The ideal force is rectilinear in nature and has a minimum of curvilinearity. It may be applied by means of an adjusting machine, or by the employment of the musculo-skeletal framework of the doctor himself, using the pisiform bone as a contact point and aligning the various levers of his body in an attempt to deliver a rectilinear force.


(It is virtually impossible for the human body to deliver a rectilinear force; therefore it is an inefficient adjusting machine. An analogy would be attempting to play pool using a pisiform contact and the human arms, instead of a pool cue.)


All the above steps are based on the ultimate assumption that the attitudinal position of the atlas vertebra can be established with the patient lying in the side posture position.


Let's examine this assumption: The average human skull is about 22 inches in circumference. (The skull is obviously not round in shape. It would best be described as being elliptical, with the long axis being A-P. However, when it rotates it follows a roughly circular path.) As a result, each inch of circumference represents approximately 16 degrees.


360/22 = 16.3


Since each inch contains slightly more than 16 degrees, each 1/16 of an inch equals approximately one degree. A change in the position of the skull of 1/16 of an inch will cause a corresponding one degree change in the position of the atlas.
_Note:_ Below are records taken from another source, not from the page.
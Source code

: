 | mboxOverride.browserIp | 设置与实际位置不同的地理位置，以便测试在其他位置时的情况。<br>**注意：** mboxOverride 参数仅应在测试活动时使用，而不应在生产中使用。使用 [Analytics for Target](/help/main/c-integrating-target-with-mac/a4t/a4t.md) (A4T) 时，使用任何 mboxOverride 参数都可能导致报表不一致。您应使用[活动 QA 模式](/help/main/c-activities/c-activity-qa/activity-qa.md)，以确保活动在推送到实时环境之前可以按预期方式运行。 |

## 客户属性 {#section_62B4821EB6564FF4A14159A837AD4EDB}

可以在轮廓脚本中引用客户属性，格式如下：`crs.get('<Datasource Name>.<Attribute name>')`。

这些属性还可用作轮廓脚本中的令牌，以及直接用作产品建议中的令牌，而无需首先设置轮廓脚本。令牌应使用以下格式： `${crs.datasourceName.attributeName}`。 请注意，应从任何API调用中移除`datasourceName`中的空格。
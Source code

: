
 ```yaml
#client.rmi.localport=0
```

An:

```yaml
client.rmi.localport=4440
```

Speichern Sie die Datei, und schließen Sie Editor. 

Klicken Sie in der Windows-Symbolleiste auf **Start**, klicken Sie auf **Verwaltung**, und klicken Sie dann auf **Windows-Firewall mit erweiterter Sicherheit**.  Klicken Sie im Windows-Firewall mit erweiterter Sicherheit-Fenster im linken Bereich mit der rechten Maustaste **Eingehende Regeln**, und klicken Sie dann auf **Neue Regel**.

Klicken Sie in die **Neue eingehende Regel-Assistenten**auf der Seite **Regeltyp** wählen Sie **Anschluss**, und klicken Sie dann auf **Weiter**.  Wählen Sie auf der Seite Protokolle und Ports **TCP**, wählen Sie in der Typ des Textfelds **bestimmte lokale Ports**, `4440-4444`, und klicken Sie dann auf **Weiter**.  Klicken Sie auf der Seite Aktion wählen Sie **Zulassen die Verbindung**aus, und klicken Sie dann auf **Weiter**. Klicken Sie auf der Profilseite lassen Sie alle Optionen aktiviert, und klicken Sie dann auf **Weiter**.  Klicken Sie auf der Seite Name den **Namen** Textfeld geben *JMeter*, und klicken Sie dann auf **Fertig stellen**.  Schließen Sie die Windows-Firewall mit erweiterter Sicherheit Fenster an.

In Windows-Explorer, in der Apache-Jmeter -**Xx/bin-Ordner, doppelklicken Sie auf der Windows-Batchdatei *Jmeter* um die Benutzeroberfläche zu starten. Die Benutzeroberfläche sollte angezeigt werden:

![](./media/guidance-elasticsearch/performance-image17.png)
Consequently, if the measurement of the atlas rotation factor made from the vertex film showed the atlas to be rotated one degree anterior, a deviation of 1/16 on an inch in the position of the skull when the patient is in the side posture position would cause a 100 percent error. A deviation of 1/8 of an inch would cause a 200 percent error, etc. (See Figure 1.)
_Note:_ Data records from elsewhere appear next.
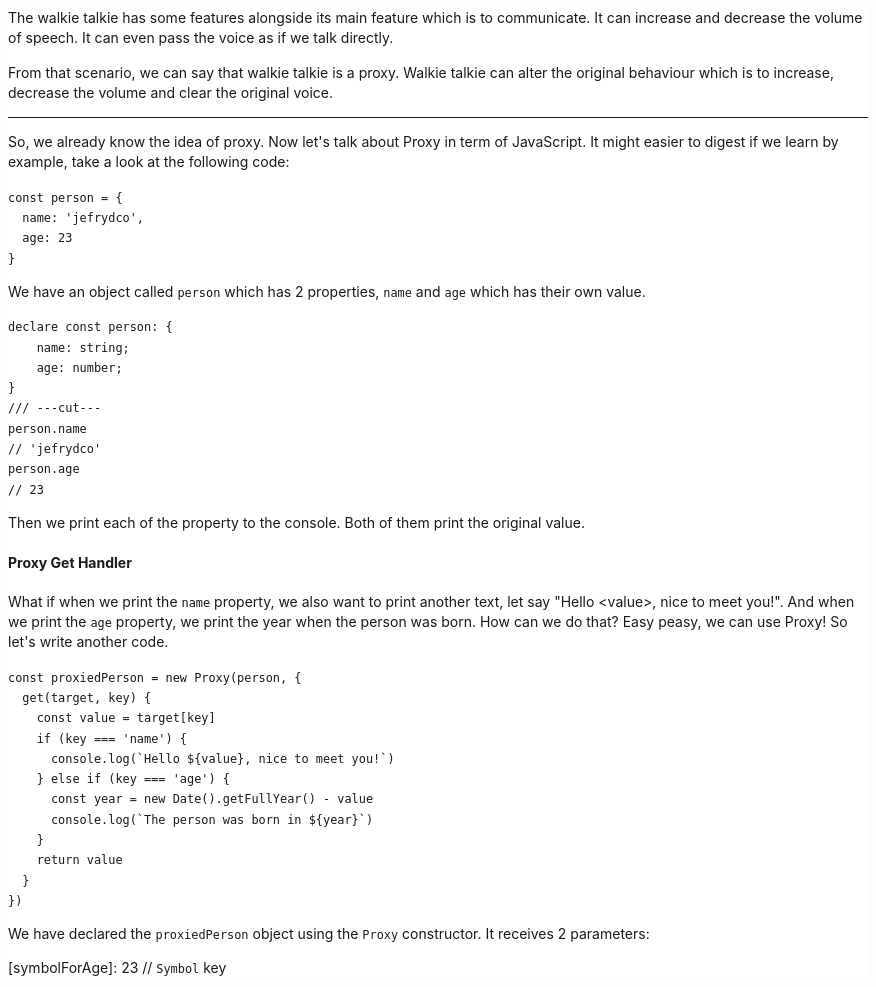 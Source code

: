 The walkie talkie has some features alongside its main feature which is to communicate. It can increase and decrease the volume of speech. It can even pass the voice as if we talk directly.

From that scenario, we can say that walkie talkie is a proxy. Walkie talkie can alter the original behaviour which is to increase, decrease the volume and clear the original voice.

---

So, we already know the idea of proxy. Now let's talk about Proxy in term of JavaScript. It might easier to digest if we learn by example, take a look at the following code:

```typescript{}[] twoslash
const person = {
  name: 'jefrydco',
  age: 23
}
```

We have an object called `person` which has 2 properties, `name` and `age` which has their own value.

```typescript{}[] twoslash
declare const person: {
    name: string;
    age: number;
}
/// ---cut---
person.name
// 'jefrydco'
person.age
// 23
```

Then we print each of the property to the console. Both of them print the original value.

#### Proxy Get Handler

What if when we print the `name` property, we also want to print another text, let say "Hello &lt;value&gt;, nice to meet you!". And when we print the `age` property, we print the year when the person was born. How can we do that? Easy peasy, we can use Proxy! So let's write another code.

```typescript{}[]
const proxiedPerson = new Proxy(person, {
  get(target, key) {
    const value = target[key]
    if (key === 'name') {
      console.log(`Hello ${value}, nice to meet you!`)
    } else if (key === 'age') {
      const year = new Date().getFullYear() - value
      console.log(`The person was born in ${year}`)
    }
    return value
  }
})
```

We have declared the `proxiedPerson` object using the `Proxy` constructor. It receives 2 parameters:


  [symbolForAge]: 23 // `Symbol` key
Figure 1: A 1/16 of an inch change in the position of the skull causes a corresponding one degree change in the position of the atlas on the atlas rotation plane.
 


If the patient were being adjusted for a right anterior atlas rotation of one degree and there were a slight deviation of the skull on the headpiece in the amount of 1/16 of an inch the 100 percent error which would result would cause the measurement taken from the vertex film to be completely obliterated. The one degree would be either completely canceled or doubled, depending on the direction of the skull rotation.
Carrying this reasoning further, a slight rotation of the head when placed on the headpiece in the amount of 1/16 or 1/8 of an inch will (based on this theory of adjusting) cause anterior rotations to be driven more anterior and posterior rotations to be driven more posterior, depending on the juxtaposition of the skull with relation to the vectored force.
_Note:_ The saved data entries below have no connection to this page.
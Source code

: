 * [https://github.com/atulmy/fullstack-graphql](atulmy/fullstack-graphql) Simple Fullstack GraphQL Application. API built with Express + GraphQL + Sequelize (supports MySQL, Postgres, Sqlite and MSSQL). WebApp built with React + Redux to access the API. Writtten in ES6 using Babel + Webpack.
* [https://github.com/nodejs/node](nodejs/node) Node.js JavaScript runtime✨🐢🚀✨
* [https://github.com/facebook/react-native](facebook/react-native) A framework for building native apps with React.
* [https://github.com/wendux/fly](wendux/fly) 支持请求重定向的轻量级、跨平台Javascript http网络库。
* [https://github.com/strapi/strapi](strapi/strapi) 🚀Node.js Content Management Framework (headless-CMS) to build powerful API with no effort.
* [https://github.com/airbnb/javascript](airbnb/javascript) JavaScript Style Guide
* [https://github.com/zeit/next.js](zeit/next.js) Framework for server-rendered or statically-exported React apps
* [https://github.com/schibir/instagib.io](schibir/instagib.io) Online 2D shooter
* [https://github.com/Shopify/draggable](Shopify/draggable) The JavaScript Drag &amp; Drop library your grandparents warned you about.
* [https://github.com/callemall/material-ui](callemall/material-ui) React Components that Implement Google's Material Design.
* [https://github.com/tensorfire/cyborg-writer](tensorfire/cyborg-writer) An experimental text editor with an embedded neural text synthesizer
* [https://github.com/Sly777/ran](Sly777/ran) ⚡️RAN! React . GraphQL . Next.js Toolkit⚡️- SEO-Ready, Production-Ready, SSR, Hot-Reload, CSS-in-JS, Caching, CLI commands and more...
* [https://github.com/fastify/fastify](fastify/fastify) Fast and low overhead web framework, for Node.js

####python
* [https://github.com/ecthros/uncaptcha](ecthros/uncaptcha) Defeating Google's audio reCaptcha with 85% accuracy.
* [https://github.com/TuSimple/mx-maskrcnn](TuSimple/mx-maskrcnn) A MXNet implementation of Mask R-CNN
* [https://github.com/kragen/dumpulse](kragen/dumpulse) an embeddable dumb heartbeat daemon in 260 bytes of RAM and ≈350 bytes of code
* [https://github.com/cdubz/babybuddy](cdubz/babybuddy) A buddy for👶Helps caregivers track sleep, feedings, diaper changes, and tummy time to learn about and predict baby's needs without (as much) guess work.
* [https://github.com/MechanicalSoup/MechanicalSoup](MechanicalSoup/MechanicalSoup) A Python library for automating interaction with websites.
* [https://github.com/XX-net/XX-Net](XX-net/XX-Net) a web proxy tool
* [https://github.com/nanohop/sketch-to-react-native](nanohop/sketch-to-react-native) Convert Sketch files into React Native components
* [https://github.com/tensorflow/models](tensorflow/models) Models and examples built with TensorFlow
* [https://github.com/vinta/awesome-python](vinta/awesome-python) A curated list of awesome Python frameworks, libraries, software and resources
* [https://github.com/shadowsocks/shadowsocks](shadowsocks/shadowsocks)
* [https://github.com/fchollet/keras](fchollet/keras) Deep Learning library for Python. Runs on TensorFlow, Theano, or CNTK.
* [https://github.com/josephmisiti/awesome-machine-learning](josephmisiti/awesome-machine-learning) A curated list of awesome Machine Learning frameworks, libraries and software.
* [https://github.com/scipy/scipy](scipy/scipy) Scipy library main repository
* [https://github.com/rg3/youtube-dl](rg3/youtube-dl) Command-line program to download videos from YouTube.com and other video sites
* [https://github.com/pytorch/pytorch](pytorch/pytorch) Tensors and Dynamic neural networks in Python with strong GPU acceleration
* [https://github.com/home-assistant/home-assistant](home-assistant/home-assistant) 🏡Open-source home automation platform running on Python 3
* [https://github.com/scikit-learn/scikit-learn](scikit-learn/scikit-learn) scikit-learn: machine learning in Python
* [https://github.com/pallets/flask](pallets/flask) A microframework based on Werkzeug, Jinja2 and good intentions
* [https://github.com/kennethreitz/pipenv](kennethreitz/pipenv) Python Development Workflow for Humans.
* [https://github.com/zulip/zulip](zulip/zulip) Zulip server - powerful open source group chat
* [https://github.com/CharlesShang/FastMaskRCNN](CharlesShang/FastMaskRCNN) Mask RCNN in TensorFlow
Up to this point, we have discussed the error factor in only one plane, the atlas rotational plane. The adjusting vector is usually calculated in at least one other plane -- the atlas laterality plane. (See Figure 2.)
 

Figure 2. This demonstrates the error factor on the atlas laterality plane.
 


This plane is equally as sensitive to the head placement deviation. When in combination, a slight deviation in both planes causes a compounding of the error. A 1/16 of an inch deviation in each plane could easily cause a 200 percent error, a 1/8 of an inch deviation in each plane could easily cause a 400 percent error, and so on.
Obviously then, no matter how much care is taken in the preceding steps or how much calculation is involved in determining the ultimate vector, it is physically impossible to control the placement of the head on the headpiece. A slight deviation in the position of the skull in either or both planes will introduce error of such enormous proportions that all previous calculations will be rendered insignificant.